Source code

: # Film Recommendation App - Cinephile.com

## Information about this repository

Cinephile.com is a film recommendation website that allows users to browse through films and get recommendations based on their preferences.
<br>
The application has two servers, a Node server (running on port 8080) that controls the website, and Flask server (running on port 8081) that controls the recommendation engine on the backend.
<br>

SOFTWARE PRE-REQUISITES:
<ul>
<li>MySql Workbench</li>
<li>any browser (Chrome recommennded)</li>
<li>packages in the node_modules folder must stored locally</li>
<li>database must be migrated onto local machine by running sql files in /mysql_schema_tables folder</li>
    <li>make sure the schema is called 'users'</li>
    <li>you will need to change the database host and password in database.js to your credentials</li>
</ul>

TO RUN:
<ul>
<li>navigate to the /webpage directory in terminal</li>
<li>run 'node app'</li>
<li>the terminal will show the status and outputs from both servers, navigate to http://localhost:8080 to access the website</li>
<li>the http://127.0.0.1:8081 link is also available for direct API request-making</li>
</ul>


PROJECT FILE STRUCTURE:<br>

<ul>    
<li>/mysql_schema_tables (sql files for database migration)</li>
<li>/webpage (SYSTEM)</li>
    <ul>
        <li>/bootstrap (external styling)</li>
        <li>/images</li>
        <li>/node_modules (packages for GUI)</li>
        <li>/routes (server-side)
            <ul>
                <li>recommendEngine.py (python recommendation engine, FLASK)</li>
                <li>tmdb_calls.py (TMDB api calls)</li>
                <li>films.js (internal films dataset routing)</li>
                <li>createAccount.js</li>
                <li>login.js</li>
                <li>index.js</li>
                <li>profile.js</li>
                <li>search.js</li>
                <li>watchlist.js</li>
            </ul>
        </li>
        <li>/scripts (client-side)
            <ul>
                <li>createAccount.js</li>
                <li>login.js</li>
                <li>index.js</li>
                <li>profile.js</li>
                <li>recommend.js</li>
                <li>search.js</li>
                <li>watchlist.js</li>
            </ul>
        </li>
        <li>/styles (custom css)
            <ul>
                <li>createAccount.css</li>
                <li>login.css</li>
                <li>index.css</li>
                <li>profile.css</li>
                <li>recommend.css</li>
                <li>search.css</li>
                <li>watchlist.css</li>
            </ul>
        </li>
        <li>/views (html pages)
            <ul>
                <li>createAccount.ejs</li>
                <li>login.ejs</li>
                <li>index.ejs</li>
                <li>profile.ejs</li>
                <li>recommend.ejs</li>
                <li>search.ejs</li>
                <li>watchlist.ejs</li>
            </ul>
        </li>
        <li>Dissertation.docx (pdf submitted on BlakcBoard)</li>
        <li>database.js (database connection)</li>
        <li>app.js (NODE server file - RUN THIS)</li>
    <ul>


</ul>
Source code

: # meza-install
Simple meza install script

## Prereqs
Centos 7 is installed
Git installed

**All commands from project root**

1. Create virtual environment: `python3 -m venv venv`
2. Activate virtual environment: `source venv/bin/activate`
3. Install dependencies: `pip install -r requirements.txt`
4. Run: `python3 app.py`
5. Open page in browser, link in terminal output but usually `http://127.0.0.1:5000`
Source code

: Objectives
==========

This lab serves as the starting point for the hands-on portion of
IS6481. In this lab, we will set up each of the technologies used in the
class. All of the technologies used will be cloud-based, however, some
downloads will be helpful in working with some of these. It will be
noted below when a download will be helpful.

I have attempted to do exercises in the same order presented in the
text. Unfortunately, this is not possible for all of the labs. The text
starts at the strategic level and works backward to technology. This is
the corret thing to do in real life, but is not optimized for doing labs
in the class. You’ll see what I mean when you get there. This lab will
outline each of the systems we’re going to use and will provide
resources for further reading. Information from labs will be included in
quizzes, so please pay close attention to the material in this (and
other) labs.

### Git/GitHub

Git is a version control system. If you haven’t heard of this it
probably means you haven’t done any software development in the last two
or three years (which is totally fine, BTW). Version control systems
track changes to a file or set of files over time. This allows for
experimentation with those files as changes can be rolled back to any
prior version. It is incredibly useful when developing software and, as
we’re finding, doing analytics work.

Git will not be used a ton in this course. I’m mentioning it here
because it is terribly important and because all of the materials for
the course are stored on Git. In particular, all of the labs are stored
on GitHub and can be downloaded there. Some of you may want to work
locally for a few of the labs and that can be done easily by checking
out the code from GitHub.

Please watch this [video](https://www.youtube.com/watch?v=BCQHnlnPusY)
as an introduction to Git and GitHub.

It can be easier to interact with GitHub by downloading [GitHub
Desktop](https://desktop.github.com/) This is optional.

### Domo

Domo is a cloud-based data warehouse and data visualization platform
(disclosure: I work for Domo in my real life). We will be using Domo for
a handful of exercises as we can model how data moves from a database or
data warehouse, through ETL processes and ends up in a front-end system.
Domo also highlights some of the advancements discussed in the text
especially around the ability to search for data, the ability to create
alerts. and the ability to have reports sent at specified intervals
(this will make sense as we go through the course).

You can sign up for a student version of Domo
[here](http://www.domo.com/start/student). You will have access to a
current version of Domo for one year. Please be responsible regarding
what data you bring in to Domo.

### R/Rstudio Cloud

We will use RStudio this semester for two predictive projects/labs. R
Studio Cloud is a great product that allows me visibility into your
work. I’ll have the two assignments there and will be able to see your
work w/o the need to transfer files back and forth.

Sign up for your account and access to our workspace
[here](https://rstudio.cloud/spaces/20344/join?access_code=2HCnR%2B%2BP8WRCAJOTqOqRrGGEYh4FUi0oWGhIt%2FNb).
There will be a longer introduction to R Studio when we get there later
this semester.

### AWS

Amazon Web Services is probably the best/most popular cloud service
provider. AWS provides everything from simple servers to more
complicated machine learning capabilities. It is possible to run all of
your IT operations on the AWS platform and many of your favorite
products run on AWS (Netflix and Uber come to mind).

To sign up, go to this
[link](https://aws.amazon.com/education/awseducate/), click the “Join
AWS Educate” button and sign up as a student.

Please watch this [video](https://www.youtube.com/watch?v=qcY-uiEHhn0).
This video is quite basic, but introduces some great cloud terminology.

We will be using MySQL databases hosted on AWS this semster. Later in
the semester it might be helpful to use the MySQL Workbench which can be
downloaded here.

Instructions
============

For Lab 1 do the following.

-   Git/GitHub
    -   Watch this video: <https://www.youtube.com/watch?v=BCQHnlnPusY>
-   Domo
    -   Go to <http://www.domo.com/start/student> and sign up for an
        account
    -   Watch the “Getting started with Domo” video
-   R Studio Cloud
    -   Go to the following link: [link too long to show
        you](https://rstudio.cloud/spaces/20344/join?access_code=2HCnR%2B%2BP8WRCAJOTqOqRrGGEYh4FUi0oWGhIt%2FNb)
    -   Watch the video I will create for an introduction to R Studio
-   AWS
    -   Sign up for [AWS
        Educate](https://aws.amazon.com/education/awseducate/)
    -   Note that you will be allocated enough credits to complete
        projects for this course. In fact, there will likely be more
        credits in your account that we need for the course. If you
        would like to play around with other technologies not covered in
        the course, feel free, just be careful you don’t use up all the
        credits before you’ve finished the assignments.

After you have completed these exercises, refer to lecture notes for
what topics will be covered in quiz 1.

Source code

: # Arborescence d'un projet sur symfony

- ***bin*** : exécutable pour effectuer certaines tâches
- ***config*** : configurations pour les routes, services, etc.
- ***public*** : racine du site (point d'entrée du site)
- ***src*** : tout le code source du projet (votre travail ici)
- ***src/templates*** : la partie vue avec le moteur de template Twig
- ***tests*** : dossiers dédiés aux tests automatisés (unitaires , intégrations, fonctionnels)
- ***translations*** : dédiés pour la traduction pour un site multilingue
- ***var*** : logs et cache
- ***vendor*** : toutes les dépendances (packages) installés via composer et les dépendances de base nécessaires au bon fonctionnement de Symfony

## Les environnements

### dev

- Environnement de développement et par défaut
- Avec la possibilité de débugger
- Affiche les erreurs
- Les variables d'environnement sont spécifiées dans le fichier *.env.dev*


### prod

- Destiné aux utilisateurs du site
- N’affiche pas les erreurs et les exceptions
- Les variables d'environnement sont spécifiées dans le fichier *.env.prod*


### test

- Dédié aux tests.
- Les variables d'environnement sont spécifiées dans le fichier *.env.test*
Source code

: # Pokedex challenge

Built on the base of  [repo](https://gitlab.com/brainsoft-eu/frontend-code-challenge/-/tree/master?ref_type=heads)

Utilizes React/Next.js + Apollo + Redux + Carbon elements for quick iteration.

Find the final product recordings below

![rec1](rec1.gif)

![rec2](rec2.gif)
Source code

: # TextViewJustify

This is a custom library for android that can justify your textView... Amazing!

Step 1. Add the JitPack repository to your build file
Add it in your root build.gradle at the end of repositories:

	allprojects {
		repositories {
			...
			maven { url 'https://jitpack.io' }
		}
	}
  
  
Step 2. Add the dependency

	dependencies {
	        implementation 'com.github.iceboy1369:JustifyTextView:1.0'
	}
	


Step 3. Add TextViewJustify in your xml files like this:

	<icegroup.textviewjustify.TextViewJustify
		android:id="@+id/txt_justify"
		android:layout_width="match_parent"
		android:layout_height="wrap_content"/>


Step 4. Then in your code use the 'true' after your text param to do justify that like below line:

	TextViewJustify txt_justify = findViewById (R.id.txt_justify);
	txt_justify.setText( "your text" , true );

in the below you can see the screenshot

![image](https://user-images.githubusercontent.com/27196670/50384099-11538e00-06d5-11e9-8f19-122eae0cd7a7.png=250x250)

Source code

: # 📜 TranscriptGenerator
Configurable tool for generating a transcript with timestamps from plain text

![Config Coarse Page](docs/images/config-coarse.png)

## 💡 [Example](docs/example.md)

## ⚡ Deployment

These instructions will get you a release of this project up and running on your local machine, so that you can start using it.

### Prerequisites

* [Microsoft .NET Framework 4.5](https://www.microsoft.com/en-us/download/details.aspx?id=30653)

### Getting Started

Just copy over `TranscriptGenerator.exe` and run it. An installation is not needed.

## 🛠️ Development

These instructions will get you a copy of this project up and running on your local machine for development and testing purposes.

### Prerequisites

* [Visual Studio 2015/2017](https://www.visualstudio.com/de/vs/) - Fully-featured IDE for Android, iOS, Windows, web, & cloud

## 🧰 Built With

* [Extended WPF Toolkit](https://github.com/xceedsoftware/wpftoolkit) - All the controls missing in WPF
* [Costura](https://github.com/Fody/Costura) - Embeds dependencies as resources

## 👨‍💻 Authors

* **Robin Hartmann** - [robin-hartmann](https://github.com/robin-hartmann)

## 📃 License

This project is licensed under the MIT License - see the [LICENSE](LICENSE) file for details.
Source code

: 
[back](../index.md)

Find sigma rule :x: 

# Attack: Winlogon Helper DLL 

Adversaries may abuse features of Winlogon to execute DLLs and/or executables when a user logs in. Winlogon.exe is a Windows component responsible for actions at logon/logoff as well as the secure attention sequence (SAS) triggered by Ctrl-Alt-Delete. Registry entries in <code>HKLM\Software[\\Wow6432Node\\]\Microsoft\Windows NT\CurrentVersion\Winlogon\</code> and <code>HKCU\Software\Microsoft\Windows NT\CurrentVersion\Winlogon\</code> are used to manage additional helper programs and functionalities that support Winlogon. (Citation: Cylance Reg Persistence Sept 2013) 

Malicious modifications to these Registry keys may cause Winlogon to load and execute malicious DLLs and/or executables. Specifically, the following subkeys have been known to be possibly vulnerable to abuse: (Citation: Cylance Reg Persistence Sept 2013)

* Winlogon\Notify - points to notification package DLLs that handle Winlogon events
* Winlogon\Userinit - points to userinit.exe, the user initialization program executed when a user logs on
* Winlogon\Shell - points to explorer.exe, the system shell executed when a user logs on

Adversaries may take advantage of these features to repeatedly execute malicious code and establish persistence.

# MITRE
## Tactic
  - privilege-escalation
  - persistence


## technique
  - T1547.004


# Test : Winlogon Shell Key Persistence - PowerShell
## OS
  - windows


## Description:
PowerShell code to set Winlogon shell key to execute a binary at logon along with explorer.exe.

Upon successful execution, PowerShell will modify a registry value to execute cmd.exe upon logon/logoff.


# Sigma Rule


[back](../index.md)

• • •

Look through the entries above and quote exactly the lines from the line with "<li>recommend.css</li>" to the line with "<li>createAccount.ejs</li>", counting both of those lines.

Written response>
                <li>recommend.css</li>
                <li>search.css</li>
                <li>watchlist.css</li>
            </ul>
        </li>
        <li>/views (html pages)
            <ul>
                <li>createAccount.ejs</li>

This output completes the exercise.